2,000- Year- Old Graves Found in Mexico
Construction crews in eastern Mexico happened upon an unlikely discovery. An ancient settlement containing pyramid ruins and 30 skeletons is thought to be approximately 2,000-years-old according to archaeologists.
According to the National Anthropology and History Institute, or INAH, clay figurines, mirrors, jade beads and animal remains were also discovered at the site which lies in the village of Jaltipan, southeast of Veracruz.
At this time, very little is known about the settlement or the people that inhabited it. The area is thought to have been active from about the first century A.D. until 600 or 700 A.D.
Archaeologist Alfredo Delgado reported in a statement, “All that is known so far is that of the 30 burials, two at least belong to infants.”
Thought to possibly be left as companions in the underworld, deer antlers and bones belonging to deer, fish, dogs, coyote and birds were found in the graves.
Research leader Alfredo Delgado said the discovery occurred in the course of construction work being done in the area.

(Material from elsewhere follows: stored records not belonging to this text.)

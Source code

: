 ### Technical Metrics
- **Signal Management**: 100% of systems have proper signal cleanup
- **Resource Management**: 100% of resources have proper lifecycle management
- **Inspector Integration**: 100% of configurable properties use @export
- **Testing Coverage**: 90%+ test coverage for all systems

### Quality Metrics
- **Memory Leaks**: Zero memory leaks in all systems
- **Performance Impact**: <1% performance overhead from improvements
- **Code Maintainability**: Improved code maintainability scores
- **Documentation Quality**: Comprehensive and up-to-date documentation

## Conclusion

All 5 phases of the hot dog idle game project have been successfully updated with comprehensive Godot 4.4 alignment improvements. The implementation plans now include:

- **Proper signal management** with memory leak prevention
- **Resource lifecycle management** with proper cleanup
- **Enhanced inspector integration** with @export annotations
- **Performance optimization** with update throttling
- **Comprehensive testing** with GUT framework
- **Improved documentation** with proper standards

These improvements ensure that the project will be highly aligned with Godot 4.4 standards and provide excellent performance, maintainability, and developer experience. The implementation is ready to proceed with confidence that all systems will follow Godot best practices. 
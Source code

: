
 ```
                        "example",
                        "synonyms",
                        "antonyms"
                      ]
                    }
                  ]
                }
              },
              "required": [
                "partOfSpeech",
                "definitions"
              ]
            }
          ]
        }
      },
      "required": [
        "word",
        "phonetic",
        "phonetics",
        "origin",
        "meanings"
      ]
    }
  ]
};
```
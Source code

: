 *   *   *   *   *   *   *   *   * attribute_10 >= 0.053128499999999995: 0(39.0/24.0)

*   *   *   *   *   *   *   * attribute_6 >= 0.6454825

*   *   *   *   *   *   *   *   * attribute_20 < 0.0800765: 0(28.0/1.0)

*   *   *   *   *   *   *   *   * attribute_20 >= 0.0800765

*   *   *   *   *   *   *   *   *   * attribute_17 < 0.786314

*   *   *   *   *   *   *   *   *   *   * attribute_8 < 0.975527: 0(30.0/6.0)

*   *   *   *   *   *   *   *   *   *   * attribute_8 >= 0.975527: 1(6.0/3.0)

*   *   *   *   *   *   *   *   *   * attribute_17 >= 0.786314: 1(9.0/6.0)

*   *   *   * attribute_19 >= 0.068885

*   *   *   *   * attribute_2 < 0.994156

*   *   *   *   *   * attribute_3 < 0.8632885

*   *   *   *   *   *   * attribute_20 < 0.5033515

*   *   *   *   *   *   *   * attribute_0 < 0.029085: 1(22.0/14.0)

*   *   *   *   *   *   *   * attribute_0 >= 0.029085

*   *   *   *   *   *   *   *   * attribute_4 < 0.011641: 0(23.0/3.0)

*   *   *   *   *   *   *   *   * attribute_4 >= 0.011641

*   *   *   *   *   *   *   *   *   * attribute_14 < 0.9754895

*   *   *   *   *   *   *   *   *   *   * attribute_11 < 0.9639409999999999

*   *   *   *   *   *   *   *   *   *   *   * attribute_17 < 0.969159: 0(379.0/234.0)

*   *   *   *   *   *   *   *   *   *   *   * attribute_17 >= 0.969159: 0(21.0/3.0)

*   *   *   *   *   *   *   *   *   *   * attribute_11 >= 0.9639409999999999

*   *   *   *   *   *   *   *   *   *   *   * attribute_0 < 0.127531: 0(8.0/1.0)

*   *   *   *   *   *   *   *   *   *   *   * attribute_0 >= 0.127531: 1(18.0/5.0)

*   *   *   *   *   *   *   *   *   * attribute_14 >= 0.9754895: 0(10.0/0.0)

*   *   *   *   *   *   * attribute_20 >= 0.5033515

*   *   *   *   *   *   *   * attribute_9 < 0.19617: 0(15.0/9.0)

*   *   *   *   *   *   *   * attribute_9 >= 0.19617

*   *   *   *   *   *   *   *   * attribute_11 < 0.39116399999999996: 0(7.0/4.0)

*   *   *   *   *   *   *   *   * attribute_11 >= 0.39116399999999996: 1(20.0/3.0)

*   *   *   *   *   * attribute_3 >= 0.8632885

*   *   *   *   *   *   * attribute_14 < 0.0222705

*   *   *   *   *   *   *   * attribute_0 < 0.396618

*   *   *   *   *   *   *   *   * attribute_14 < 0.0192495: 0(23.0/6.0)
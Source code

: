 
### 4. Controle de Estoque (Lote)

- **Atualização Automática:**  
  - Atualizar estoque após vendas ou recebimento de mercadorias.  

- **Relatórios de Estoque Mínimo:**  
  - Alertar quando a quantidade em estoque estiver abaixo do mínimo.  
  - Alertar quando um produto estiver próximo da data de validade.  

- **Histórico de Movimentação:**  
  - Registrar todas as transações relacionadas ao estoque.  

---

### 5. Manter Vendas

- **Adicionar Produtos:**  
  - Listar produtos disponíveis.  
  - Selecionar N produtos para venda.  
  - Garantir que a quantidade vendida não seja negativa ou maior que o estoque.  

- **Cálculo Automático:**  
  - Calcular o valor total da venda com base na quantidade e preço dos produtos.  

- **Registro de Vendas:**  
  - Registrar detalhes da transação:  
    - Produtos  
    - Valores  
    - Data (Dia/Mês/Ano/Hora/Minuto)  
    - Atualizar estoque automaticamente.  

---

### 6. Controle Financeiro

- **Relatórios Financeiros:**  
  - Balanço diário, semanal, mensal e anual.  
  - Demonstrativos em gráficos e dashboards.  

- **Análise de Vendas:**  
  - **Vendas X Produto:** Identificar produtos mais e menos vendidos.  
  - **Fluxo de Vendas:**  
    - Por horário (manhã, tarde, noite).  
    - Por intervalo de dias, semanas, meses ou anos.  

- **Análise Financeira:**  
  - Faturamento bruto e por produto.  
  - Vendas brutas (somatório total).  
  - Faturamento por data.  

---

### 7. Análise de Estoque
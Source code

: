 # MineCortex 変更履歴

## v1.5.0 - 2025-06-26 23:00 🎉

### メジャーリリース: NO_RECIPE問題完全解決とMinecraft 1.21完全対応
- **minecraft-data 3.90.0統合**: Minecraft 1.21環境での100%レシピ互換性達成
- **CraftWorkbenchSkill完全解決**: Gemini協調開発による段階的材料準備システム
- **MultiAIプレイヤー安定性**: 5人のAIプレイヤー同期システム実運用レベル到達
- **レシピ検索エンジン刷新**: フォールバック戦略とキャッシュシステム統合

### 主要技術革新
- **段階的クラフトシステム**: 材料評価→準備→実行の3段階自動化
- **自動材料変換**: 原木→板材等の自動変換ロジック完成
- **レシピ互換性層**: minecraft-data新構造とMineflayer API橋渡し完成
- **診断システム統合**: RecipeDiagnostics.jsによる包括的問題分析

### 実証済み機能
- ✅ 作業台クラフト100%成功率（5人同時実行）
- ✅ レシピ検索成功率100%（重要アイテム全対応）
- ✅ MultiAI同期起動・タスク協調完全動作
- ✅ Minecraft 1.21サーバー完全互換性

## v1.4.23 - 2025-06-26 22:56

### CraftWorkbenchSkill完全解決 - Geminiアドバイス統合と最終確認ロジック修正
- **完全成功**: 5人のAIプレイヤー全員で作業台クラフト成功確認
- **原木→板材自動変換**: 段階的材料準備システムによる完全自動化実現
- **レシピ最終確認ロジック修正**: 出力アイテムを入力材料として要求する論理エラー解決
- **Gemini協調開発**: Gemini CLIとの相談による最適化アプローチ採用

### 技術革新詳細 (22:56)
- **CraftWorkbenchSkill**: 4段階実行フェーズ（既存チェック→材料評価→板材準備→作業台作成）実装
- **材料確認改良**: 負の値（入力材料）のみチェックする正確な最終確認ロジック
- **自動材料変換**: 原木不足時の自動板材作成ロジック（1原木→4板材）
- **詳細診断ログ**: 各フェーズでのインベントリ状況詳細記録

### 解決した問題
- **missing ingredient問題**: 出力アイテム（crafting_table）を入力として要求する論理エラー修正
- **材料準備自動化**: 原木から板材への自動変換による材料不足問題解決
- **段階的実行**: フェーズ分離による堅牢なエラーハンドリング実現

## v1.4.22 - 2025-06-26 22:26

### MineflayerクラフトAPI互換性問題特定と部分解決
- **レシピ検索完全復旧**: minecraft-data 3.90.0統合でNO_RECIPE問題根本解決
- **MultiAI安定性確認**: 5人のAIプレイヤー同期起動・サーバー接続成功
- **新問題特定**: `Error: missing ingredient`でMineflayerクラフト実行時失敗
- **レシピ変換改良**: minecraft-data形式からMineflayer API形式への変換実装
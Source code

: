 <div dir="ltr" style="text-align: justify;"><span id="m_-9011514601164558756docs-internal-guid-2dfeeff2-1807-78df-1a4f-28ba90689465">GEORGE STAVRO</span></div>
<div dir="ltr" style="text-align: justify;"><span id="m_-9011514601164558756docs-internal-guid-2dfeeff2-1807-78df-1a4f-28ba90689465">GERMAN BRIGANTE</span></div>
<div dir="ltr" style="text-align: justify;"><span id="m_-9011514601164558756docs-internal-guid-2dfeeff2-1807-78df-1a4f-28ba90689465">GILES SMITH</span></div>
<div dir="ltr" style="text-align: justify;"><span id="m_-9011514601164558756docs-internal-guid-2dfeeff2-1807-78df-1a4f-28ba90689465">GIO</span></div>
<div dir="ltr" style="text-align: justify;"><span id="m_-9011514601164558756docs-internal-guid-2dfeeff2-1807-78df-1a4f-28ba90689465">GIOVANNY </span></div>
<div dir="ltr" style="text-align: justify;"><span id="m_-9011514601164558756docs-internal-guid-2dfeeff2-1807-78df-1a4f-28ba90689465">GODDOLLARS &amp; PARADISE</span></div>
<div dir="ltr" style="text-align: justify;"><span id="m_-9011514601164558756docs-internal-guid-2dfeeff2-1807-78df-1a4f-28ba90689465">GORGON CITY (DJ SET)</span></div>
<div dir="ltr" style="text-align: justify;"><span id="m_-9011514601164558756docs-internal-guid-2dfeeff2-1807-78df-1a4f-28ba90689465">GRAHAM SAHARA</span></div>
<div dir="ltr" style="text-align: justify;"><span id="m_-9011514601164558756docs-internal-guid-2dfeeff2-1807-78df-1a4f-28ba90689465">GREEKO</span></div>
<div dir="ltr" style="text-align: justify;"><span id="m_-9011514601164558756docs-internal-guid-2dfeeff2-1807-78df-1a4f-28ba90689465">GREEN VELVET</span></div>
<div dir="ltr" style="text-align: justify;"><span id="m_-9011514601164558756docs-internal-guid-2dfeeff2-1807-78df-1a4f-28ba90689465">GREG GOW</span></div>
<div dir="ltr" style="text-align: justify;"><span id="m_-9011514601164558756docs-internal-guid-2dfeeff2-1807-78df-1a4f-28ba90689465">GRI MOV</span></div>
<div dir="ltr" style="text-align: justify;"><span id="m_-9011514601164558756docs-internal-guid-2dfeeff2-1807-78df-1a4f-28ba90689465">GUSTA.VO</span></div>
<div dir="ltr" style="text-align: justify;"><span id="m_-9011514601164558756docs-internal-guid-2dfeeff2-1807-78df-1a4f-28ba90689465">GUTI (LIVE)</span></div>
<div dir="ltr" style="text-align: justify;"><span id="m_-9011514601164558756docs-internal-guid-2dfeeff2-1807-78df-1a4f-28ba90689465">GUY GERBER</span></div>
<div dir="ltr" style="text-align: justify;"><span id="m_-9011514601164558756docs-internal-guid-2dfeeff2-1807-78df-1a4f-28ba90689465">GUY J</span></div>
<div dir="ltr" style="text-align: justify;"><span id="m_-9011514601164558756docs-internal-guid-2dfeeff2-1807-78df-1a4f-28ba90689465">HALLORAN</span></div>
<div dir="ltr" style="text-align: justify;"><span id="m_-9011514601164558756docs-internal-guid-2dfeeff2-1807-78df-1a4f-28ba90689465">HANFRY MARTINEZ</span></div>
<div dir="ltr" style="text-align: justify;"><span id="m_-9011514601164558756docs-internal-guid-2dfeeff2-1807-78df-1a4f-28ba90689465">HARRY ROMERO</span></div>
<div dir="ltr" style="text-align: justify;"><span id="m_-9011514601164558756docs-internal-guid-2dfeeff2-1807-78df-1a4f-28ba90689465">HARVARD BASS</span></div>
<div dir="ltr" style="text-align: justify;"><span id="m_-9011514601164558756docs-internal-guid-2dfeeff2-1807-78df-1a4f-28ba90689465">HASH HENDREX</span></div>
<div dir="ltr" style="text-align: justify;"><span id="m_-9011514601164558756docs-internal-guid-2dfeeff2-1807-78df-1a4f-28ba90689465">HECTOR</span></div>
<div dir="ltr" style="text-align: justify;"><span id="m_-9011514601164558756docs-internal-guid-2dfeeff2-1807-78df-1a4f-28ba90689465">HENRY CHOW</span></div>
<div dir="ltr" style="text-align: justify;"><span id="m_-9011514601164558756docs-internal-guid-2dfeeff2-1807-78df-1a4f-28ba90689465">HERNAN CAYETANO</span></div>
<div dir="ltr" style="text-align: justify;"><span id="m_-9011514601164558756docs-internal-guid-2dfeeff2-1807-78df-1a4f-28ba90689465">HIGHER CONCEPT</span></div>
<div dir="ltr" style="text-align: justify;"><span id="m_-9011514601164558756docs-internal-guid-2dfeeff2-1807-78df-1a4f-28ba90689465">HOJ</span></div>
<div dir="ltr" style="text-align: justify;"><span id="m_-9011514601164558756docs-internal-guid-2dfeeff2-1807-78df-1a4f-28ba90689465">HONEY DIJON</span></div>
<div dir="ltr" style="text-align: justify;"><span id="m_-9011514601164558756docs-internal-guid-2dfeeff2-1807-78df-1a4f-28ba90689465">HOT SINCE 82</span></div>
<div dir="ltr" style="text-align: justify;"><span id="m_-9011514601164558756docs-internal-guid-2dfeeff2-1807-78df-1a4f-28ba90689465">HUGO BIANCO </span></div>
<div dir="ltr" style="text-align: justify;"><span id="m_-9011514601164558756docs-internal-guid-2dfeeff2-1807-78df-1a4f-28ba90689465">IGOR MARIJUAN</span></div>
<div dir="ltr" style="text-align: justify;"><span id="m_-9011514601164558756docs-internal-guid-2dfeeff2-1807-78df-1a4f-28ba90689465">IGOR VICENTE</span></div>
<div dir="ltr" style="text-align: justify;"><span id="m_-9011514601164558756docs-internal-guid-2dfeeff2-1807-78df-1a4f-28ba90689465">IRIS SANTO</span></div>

“Analyses will enable us to see whether this site was multicultural, as is indicated by the materials found, or whether the inhabitants were all of the same genetic type.
“This find has great value not only for the number of skeletons found, but also for the fossils that have appeared, and which at some time were brought from the central part of the country, since in this region that are no remains of this kind,” the archaeologist said.
Artifacts found at the site hint that the settlement may have been multicultural. Mayan figurines and stonework were discovered alongside pottery that appears to have come from Teotihuacan, an ancient city.
The 39 foot pyramid was found on a hill and appears, according to researchers, to be either Mayan or Tagin.